-- Required action --
Which lines of the entries below run from the one holding "### Linear combination of unitaries" to the one holding "Your task is", inclusive? Set down exactly those lines and no others.
======== Data listing
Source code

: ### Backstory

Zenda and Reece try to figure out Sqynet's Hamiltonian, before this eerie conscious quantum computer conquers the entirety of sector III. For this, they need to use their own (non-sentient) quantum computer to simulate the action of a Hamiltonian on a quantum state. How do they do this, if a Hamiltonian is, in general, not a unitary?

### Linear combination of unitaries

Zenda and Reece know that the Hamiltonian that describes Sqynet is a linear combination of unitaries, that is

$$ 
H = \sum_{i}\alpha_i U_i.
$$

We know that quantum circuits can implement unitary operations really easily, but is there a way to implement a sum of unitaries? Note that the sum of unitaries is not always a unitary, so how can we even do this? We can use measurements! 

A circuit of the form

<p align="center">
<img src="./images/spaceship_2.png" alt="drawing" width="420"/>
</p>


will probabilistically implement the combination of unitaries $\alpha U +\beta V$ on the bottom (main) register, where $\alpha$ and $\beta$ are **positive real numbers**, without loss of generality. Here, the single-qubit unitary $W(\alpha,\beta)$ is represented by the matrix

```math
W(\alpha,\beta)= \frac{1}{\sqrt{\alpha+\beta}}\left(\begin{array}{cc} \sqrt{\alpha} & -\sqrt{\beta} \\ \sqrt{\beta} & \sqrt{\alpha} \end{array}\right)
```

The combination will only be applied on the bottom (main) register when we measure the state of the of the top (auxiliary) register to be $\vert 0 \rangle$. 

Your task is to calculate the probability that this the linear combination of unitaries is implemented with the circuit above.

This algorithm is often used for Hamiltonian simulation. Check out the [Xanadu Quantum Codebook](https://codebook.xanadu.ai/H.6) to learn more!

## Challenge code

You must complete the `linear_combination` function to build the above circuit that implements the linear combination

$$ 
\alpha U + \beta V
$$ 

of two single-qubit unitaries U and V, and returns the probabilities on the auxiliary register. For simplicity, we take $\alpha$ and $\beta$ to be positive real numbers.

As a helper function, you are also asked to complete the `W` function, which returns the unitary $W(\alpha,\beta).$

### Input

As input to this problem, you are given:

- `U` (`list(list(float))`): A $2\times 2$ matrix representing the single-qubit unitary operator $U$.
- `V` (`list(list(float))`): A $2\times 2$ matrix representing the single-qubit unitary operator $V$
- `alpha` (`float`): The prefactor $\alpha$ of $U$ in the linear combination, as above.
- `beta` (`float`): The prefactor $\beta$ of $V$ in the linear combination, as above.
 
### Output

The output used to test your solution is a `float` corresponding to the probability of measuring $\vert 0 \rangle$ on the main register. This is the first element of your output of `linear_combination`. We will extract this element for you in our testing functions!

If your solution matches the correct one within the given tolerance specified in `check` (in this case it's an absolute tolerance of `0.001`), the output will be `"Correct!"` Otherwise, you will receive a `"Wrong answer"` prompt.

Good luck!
================
-- Response area --
### Linear combination of unitaries

Zenda and Reece know that the Hamiltonian that describes Sqynet is a linear combination of unitaries, that is

$$ 
H = \sum_{i}\alpha_i U_i.
$$

We know that quantum circuits can implement unitary operations really easily, but is there a way to implement a sum of unitaries? Note that the sum of unitaries is not always a unitary, so how can we even do this? We can use measurements! 

A circuit of the form

<p align="center">
<img src="./images/spaceship_2.png" alt="drawing" width="420"/>
</p>


will probabilistically implement the combination of unitaries $\alpha U +\beta V$ on the bottom (main) register, where $\alpha$ and $\beta$ are **positive real numbers**, without loss of generality. Here, the single-qubit unitary $W(\alpha,\beta)$ is represented by the matrix

```math
W(\alpha,\beta)= \frac{1}{\sqrt{\alpha+\beta}}\left(\begin{array}{cc} \sqrt{\alpha} & -\sqrt{\beta} \\ \sqrt{\beta} & \sqrt{\alpha} \end{array}\right)
```

The combination will only be applied on the bottom (main) register when we measure the state of the of the top (auxiliary) register to be $\vert 0 \rangle$. 

Your task is to calculate the probability that this the linear combination of unitaries is implemented with the circuit above.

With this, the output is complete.